More heated media prepping tomorrow

Maybe some folk scan listen in on this and take notes.

PRESS ADVISORY: LEADING SCIENTISTS TO DISCUSS CLIMATE CHANGE, HEAT WAVES AND WILDFIRES

WHAT: As a heat wave sweeps across much of the country and wildfires rage in the West, many are wondering about the connection between these types of extreme weather events and climate change. Climate Communication has put together Heat Waves and Climate Change, a summary of the latest peer-reviewed literature on climate change and the recent increase in temperatures — a contributing factor to wildfires. Panelists on this call will discuss how climate change contributes to the extreme weather events unfolding now, their public health impacts and how similar risks could multiply in the future.

WHEN: Thursday, June 28, 11 a.m.

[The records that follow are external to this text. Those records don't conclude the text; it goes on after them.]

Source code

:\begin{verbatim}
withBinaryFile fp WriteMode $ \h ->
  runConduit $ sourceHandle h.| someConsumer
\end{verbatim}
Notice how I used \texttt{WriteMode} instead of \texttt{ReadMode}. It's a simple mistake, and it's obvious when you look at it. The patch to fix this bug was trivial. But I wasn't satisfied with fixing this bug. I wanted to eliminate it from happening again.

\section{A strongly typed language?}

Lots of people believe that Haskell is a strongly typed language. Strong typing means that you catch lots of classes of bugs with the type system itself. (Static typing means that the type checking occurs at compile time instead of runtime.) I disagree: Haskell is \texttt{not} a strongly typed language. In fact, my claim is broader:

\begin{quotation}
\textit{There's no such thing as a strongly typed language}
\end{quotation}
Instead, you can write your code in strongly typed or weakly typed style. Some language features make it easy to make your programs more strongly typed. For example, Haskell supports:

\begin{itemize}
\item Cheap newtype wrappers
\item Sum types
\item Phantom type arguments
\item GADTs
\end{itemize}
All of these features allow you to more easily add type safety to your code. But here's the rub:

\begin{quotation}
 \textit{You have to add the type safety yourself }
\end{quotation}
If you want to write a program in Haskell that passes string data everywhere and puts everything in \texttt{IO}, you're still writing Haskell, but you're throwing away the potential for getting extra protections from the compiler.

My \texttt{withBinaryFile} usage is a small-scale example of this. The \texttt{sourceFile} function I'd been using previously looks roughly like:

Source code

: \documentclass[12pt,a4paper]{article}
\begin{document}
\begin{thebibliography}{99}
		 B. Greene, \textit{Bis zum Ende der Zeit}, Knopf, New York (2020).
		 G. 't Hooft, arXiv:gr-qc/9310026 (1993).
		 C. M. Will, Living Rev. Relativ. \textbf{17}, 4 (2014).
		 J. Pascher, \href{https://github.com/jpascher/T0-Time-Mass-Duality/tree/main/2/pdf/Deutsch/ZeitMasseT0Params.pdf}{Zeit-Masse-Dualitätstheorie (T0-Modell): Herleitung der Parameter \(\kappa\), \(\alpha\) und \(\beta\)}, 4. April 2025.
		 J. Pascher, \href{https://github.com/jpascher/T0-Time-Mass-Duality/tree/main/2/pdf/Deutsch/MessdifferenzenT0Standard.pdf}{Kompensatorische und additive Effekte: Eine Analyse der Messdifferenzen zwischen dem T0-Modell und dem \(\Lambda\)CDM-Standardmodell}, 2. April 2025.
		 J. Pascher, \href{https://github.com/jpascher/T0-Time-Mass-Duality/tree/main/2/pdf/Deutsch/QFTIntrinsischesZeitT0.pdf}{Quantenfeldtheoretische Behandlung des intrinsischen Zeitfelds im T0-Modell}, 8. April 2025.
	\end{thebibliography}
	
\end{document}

Eastern Time

To call in and listen only, dial 1-855-244-8681. The event number is 660 341 332.

WHO:

Dr. Steven Running — Director, Numerical Terradynamic Simulation Group, Dept. of Ecosystem Sciences, University of Montana

Dr. Howard Frumkin — Dean, School of Public Health, Professor, Environmental and Occupational Health Sciences, University of Washington

Dr. Michael Oppenheimer — Albert G. Milbank Professor of Geosciences and International Affairs in the Woodrow Wilson School and the Department of Geosciences at Princeton University.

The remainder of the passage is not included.